La motivazione della rimozione poggia invece sull’affermazione che il dr. Tosti è venuto meno ai suoi “doveri istituzionali e professionali di diligenza e di laboriosità e delle disposizioni relative al servizio” (pag. 21 della sent.) e che egli ha “lanciato una sfida all’amministrazione”, ha “mostrato ... la volontà di piegare la propria funzione alla spasmodica affermazione di petizioni di principio”, ha “mostrato faziosità, aggressività verbale e scarso equilibrio, andando alla ricerca di reazioni decise attraverso iniziative provocatorie”, “ha inciso con le sue iniziative sulla serenità dell’ufficio, come dimostra il fitto scambio di note in atti, che hanno avuto ampia risonanza mediatica”, ha “minato la sua credibilità di giudice, funzione che richiede equilibrio, ponderazione e terzietà, distacco”, “ha recato pregiudizio al prestigio dell’ordine giudiziario”, “ha utilizzato la propria stessa funzione con modalità sostanzialmente ricattatorie nei confronti delle istituzioni”, “ha tentato di accreditare una grave e pretestuosa persecuzione ai suoi danni”, “ha manifestato la irremovibile volontà di tenere fermo il suo rifiuto fino a quando non sarà tolto il crocifisso dalle aule d’udienza o non sarà esposta la menorà ebraica”.

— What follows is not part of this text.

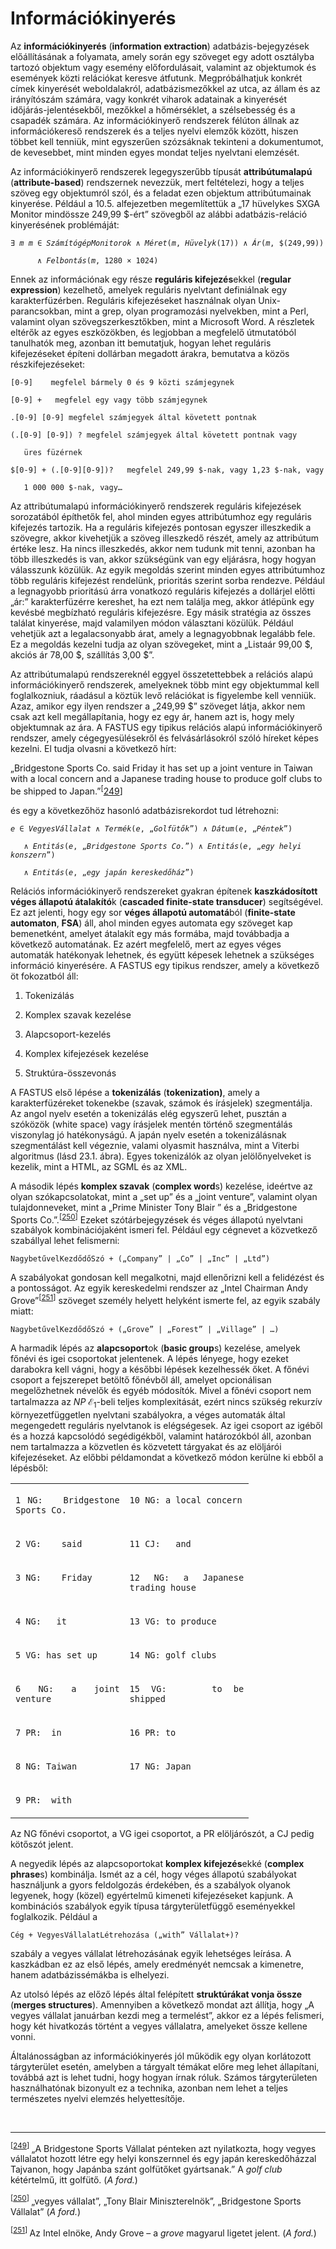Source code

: <?xml version="1.0" encoding="UTF-8" standalone="no"?>

<html xmlns="http://www.w3.org/1999/xhtml"><head><meta name="generator" content="DocBook XSL Stylesheets V1.76.1"/></head><body><div class="section" title="Információkinyerés"><div class="titlepage"><div><div><h1 class="title"><a id="id775371"/>Információkinyerés</h1></div></div></div><p>Az <span class="strong"><strong>információkinyerés</strong></span> (<span class="strong"><strong>information extraction</strong></span>) adatbázis-bejegyzések előállításának a folyamata, amely során egy szöveget egy adott osztályba tartozó objektum vagy esemény előfordulásait, valamint az objektumok és események közti relációkat keresve átfutunk. Megpróbálhatjuk konkrét címek kinyerését weboldalakról, adatbázismezőkkel az utca, az állam és az irányítószám számára, vagy konkrét viharok adatainak a kinyerését időjárás-jelentésekből, mezőkkel a hőmérséklet, a szélsebesség és a csapadék számára. Az információkinyerő rendszerek félúton állnak az információkereső rendszerek és a teljes nyelvi elemzők között, hiszen többet kell tenniük, mint egyszerűen szózsáknak tekinteni a dokumentumot, de kevesebbet, mint minden egyes mondat teljes nyelvtani elemzését.</p><p>Az információkinyerő rendszerek legegyszerűbb típusát <span class="strong"><strong>attribútumalapú</strong></span> (<span class="strong"><strong>attribute-based</strong></span>) rendszernek nevezzük, mert feltételezi, hogy a teljes szöveg egy objektumról szól, és a feladat ezen objektum attribútumainak kinyerése. Például a 10.5. alfejezetben megemlítettük a „17 hüvelykes SXGA Monitor mindössze 249,99 $-ért” szövegből az alábbi adatbázis-reláció kinyerésének problémáját:</p><p><code class="code">∃ <em><span class="remark">m m </span></em>∈<em><span class="remark"> SzámítógépMonitorok</span></em> ∧ <em><span class="remark">Méret</span></em>(<em><span class="remark">m</span></em>, <em><span class="remark">Hüvelyk</span></em>(17)) ∧ <em><span class="remark">Ár</span></em>(<em><span class="remark">m</span></em>, $(249,99))</code></p><p><code class="code">      ∧ <em><span class="remark">Felbontás</span></em>(<em><span class="remark">m</span></em>, 1280 × 1024)</code></p><p>Ennek az információnak egy része <span class="strong"><strong>reguláris kifejezés</strong></span>ekkel (<span class="strong"><strong>regular expression</strong></span>) kezelhető, amelyek reguláris nyelvtant definiálnak egy karakterfüzérben. Reguláris kifejezéseket használnak olyan Unix-parancsokban, mint a grep, olyan programozási nyelvekben, mint a Perl, valamint olyan szövegszerkesztőkben, mint a Microsoft Word. A részletek eltérők az egyes eszközökben, és legjobban a megfelelő útmutatóból tanulhatók meg, azonban itt bemutatjuk, hogyan lehet reguláris kifejezéseket építeni dollárban megadott árakra, bemutatva a közös részkifejezéseket:</p><p><code class="code">[0-9]	megfelel bármely 0 és 9 közti számjegynek</code></p><p><code class="code">[0-9] +	megfelel egy vagy több számjegynek</code></p><p><code class="code">.[0-9] [0-9]	megfelel számjegyek által követett pontnak</code></p><p><code class="code">(.[0-9] [0-9]) ?	megfelel számjegyek által követett pontnak vagy </code></p><p><code class="code">	üres füzérnek</code></p><p><code class="code">$[0-9] + (.[0-9][0-9])?	megfelel 249,99 $-nak, vagy 1,23 $-nak, vagy</code></p><p><code class="code">	1 000 000 $-nak, vagy…</code></p><p>Az attribútumalapú információkinyerő rendszerek reguláris kifejezések sorozatából építhetők fel, ahol minden egyes attribútumhoz egy reguláris kifejezés tartozik. Ha a reguláris kifejezés pontosan egyszer illeszkedik a szövegre, akkor kivehetjük a szöveg illeszkedő részét, amely az attribútum értéke lesz. Ha nincs illeszkedés, akkor nem tudunk mit tenni, azonban ha több illeszkedés is van, akkor szükségünk van egy eljárásra, hogy hogyan válasszunk közülük. Az egyik megoldás szerint minden egyes attribútumhoz több reguláris kifejezést rendelünk, prioritás szerint sorba rendezve. Például a legnagyobb prioritású árra vonatkozó reguláris kifejezés a dollárjel előtti „ár:” karakterfüzérre kereshet, ha ezt nem találja meg, akkor átlépünk egy kevésbé megbízható reguláris kifejezésre. Egy másik stratégia az összes találat kinyerése, majd valamilyen módon választani közülük. Például vehetjük azt a legalacsonyabb árat, amely a legnagyobbnak legalább fele. Ez a megoldás kezelni tudja az olyan szövegeket, mint a „Listaár 99,00 $, akciós ár 78,00 $, szállítás 3,00 $”.</p><p>Az attribútumalapú rendszereknél eggyel összetettebbek a relációs alapú információkinyerő rendszerek, amelyeknek több mint egy objektummal kell foglalkozniuk, ráadásul a köztük levő relációkat is figyelembe kell venniük. Azaz, amikor egy ilyen rendszer a „249,99 $” szöveget látja, akkor nem csak azt kell megállapítania, hogy ez egy ár, hanem azt is, hogy mely objektumnak az ára. A FASTUS egy tipikus relációs alapú információkinyerő rendszer, amely cégegyesülésekről és felvásárlásokról szóló híreket képes kezelni. El tudja olvasni a következő hírt:</p><p>„Bridgestone Sports Co. said Friday it has set up a joint venture in Taiwan with a local concern and a Japanese trading house to produce golf clubs to be shipped to Japan.”<sup>[<a id="id775482" href="#ftn.id775482" class="footnote">249</a>]</sup></p><p>és egy a következőhöz hasonló adatbázisrekordot tud létrehozni:</p><p><code class="code"><em><span class="remark">e </span></em>∈ <em><span class="remark">VegyesVállalat </span></em>∧ <em><span class="remark">Termék</span></em>(<em><span class="remark">e</span></em>, „<em><span class="remark">Golfütők</span></em>”) ∧ <em><span class="remark">Dátum</span></em>(<em><span class="remark">e</span></em>, „<em><span class="remark">Péntek</span></em>”)</code></p><p><code class="code">   ∧ <em><span class="remark">Entitás</span></em>(<em><span class="remark">e</span></em>, „<em><span class="remark">Bridgestone Sports Co.</span></em>”) ∧ <em><span class="remark">Entitás</span></em>(<em><span class="remark">e</span></em>, „<em><span class="remark">egy</span></em> <em><span class="remark">helyi konszern</span></em>”)</code></p><p><code class="code">   ∧ <em><span class="remark">Entitás</span></em>(<em><span class="remark">e</span></em>, „<em><span class="remark">egy</span></em> <em><span class="remark">japán kereskedőház</span></em>”)</code></p><p>Relációs információkinyerő rendszereket gyakran építenek <span class="strong"><strong>kaszkádosított véges állapotú átalakító</strong></span>k (<span class="strong"><strong>cascaded finite-state transducer</strong></span>) segítségével. Ez azt jelenti, hogy egy sor <span class="strong"><strong>véges állapotú automatá</strong></span>ból (<span class="strong"><strong>finite-state automaton</strong></span>, <span class="strong"><strong>FSA</strong></span>) áll, ahol minden egyes automata egy szöveget kap bemenetként, amelyet átalakít egy más formába, majd továbbadja a következő automatának. Ez azért megfelelő, mert az egyes véges automaták hatékonyak lehetnek, és együtt képesek lehetnek a szükséges információ kinyerésére. A FASTUS egy tipikus rendszer, amely a következő öt fokozatból áll:</p><div class="orderedlist"><ol class="orderedlist"><li class="listitem"><p>Tokenizálás</p></li><li class="listitem"><p>Komplex szavak kezelése</p></li><li class="listitem"><p>Alapcsoport-kezelés</p></li><li class="listitem"><p>Komplex kifejezések kezelése</p></li><li class="listitem"><p>Struktúra-összevonás</p></li></ol></div><p>A FASTUS első lépése a <span class="strong"><strong>tokenizálás</strong></span> (<span class="strong"><strong>tokenization)</strong></span>, amely a karakterfüzéreket tokenekbe (szavak, számok és írásjelek) szegmentálja. Az angol nyelv esetén a tokenizálás elég egyszerű lehet, pusztán a szóközök (white space) vagy írásjelek mentén történő szegmentálás viszonylag jó hatékonyságú. A japán nyelv esetén a tokenizálásnak szegmentálást kell végeznie, valami olyasmit használva, mint a Viterbi algoritmus (lásd 23.1. ábra). Egyes tokenizálók az olyan jelölőnyelveket is kezelik, mint a HTML, az SGML és az XML.</p><p>A második lépés <span class="strong"><strong>komplex szavak</strong></span> (<span class="strong"><strong>complex word</strong></span>s) kezelése, ideértve az olyan szókapcsolatokat, mint a „set up” és a „joint venture”, valamint olyan tulajdonneveket, mint a „Prime Minister Tony Blair ” és a „Bridgestone Sports Co.”.<sup>[<a id="id775649" href="#ftn.id775649" class="footnote">250</a>]</sup> Ezeket szótárbejegyzések és véges állapotú nyelvtani szabályok kombinációjaként ismeri fel. Például egy cégnevet a közvetkező szabállyal lehet felismerni:</p><p><code class="code">NagybetűvelKezdődőSzó + („Company” | „Co” | „Inc” | „Ltd”)</code></p><p>A szabályokat gondosan kell megalkotni, majd ellenőrizni kell a felidézést és a pontosságot. Az egyik kereskedelmi rendszer az „Intel Chairman Andy Grove”<sup>[<a id="id775665" href="#ftn.id775665" class="footnote">251</a>]</sup> szöveget személy helyett helyként ismerte fel, az egyik szabály miatt:</p><p><code class="code">NagybetűvelKezdődőSzó + („Grove” | „Forest” | „Village” | …)</code></p><p>A harmadik lépés az <span class="strong"><strong>alapcsoport</strong></span>ok (<span class="strong"><strong>basic group</strong></span>s) kezelése, amelyek főnévi és igei csoportokat jelentenek. A lépés lényege, hogy ezeket darabokra kell vágni, hogy a későbbi lépések kezelhessék őket. A főnévi csoport a fejszerepet betöltő főnévből áll, amelyet opcionálisan megelőzhetnek névelők és egyéb módosítók. Mivel a főnévi csoport nem tartalmazza az <span class="emphasis"><em>NP</em></span> ℰ<sub>1</sub>-beli teljes komplexitását, ezért nincs szükség rekurzív környezetfüggetlen nyelvtani szabályokra, a véges automaták által megengedett reguláris nyelvtanok is elégségesek. Az igei csoport az igéből és a hozzá kapcsolódó segédigékből, valamint határozókból áll, azonban nem tartalmazza a közvetlen és közvetett tárgyakat és az elöljárói kifejezéseket. Az előbbi példamondat a következő módon kerülne ki ebből a lépésből:</p><div class="informaltable"><table border="0"><colgroup><col width="182.6pt" class="col1"/><col width="198.5pt" class="col2"/></colgroup><tbody><tr><td style="text-align: justify" valign="top"><p><code class="code">1 NG:	Bridgestone Sports Co.</code></p></td><td style="text-align: justify" valign="top"><p><code class="code">10 NG: a local concern</code></p></td></tr><tr><td style="text-align: justify" valign="top"><p><code class="code">2 VG:	said</code></p></td><td style="text-align: justify" valign="top"><p><code class="code">11 CJ:	and</code></p></td></tr><tr><td style="text-align: justify" valign="top"><p><code class="code">3 NG:	Friday</code></p></td><td style="text-align: justify" valign="top"><p><code class="code">12 NG:	a Japanese trading house</code></p></td></tr><tr><td style="text-align: justify" valign="top"><p><code class="code">4 NG:	it</code></p></td><td style="text-align: justify" valign="top"><p><code class="code">13 VG:	to produce</code></p></td></tr><tr><td style="text-align: justify" valign="top"><p><code class="code">5 VG:	has set up</code></p></td><td style="text-align: justify" valign="top"><p><code class="code">14 NG:	golf clubs</code></p></td></tr><tr><td style="text-align: justify" valign="top"><p><code class="code">6 NG:	a joint venture</code></p></td><td style="text-align: justify" valign="top"><p><code class="code">15 VG:	to be shipped</code></p></td></tr><tr><td style="text-align: justify" valign="top"><p><code class="code">7 PR:	in</code></p></td><td style="text-align: justify" valign="top"><p><code class="code">16 PR:	to</code></p></td></tr><tr><td style="text-align: justify" valign="top"><p><code class="code">8 NG:	Taiwan</code></p></td><td style="text-align: justify" valign="top"><p><code class="code">17 NG:	Japan</code></p></td></tr><tr><td style="text-align: justify" valign="top"><p><code class="code">9 PR:	with</code></p></td><td style="text-align: justify" valign="top"> </td></tr></tbody></table></div><p>Az NG főnévi csoportot, a VG igei csoportot, a PR elöljárószót, a CJ pedig kötőszót jelent.</p><p>A negyedik lépés az alapcsoportokat <span class="strong"><strong>komplex kifejezés</strong></span>ekké (<span class="strong"><strong>complex phrase</strong></span>s) kombinálja. Ismét az a cél, hogy véges állapotú szabályokat használjunk a gyors feldolgozás érdekében, és a szabályok olyanok legyenek, hogy (közel) egyértelmű kimeneti kifejezéseket kapjunk. A kombinációs szabályok egyik típusa tárgyterületfüggő eseményekkel foglalkozik. Például a</p><p><code class="code">Cég + VegyesVállalatLétrehozása („with” Vállalat+)?</code></p><p>szabály a vegyes vállalat létrehozásának egyik lehetséges leírása. A kaszkádban ez az első lépés, amely eredményét nemcsak a kimenetre, hanem adatbázissémákba is elhelyezi.</p><p>Az utolsó lépés az előző lépés által felépített <span class="strong"><strong>struktúrákat vonja össze</strong></span> (<span class="strong"><strong>merges structures</strong></span>). Amennyiben a következő mondat azt állítja, hogy „A vegyes vállalat januárban kezdi meg a termelést”, akkor ez a lépés felismeri, hogy két hivatkozás történt a vegyes vállalatra, amelyeket össze kellene vonni.</p><p>Általánosságban az információkinyerés jól működik egy olyan korlátozott tárgyterület esetén, amelyben a tárgyalt témákat előre meg lehet állapítani, továbbá azt is lehet tudni, hogy hogyan írnak róluk. Számos tárgyterületen használhatónak bizonyult ez a technika, azonban nem lehet a teljes természetes nyelvi elemzés helyettesítője.</p><div class="footnotes"><br/><hr/><div class="footnote"><p class="footnote text"><sup>[<a id="ftn.id775482" href="#id775482" class="para">249</a>] </sup> „A Bridgestone Sports Vállalat pénteken azt nyilatkozta, hogy vegyes vállalatot hozott létre egy helyi konszernnel és egy japán kereskedőházzal Tajvanon, hogy Japánba szánt golfütőket gyártsanak.” A <span class="emphasis"><em>golf club </em></span>kétértelmű, itt golfütő. (<span class="emphasis"><em>A ford.</em></span>)</p></div><div class="footnote"><p class="footnote text"><sup>[<a id="ftn.id775649" href="#id775649" class="para">250</a>] </sup> „vegyes vállalat”, „Tony Blair Miniszterelnök”, „Bridgestone Sports Vállalat” (<span class="emphasis"><em>A ford.</em></span>)</p></div><div class="footnote"><p class="footnote text"><sup>[<a id="ftn.id775665" href="#id775665" class="para">251</a>] </sup> Az Intel elnöke, Andy Grove – a <span class="emphasis"><em>grove </em></span>magyarul ligetet jelent. (<span class="emphasis"><em>A ford.</em></span>)</p></div></div></div></body></html>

Se si avallasse un siffatto modo di argomentare si perverrebbe a conseguenze grottesche. Ad esempio, la segretaria del Ministro di Giustizia che si rifiutasse di prestare servizio perché il Guardasigilli la violenta ogni qual volta entra nel suo ufficio, oppure il giudice ebreo che si rifiutasse di tenere le udienze perché una circolare fascista dispone che debba essere sodomizzato durante la trattazione dei processi, dovrebbero essere “rimossi” dall’Ordine giudiziario perché con i loro “rifiuti”di farsi violentare e di farsi sodomizzare dal Ministro di Giustizia sono venuti meno all’ “obbligo di diligenza e laboriosità”, perché hanno “ricattato” (!!!) il povero Ministro di Giustizia, perché “hanno minato la loro credibilità” di fronte al popolo italiano (!!!), perché “hanno tentato di accreditare una grave e pretestuosa persecuzione ai loro danni” (!!!), perché “hanno lanciato una sfida alle istituzioni” (!!!), perché “hanno piegato la loro funzione alla spasmodica affermazione di petizioni di principio” (!!!), perché “hanno inciso con le loro iniziative sulla serenità dell’ufficio” (!!!), perché “hanno manifestato l’irremovibile volontà di tenere fermo il loro rifiuto fino a quando non cesseranno le violenze carnali e le sodomizzazioni ai loro danni” (!!!!), perché “hanno mostrato faziosità, aggressività verbale e scarso equilibrio, andando alla ricerca di reazioni decise attraverso le provocatorie iniziative di rifiutarsi di essere violentati e sodomizzati” (!!!).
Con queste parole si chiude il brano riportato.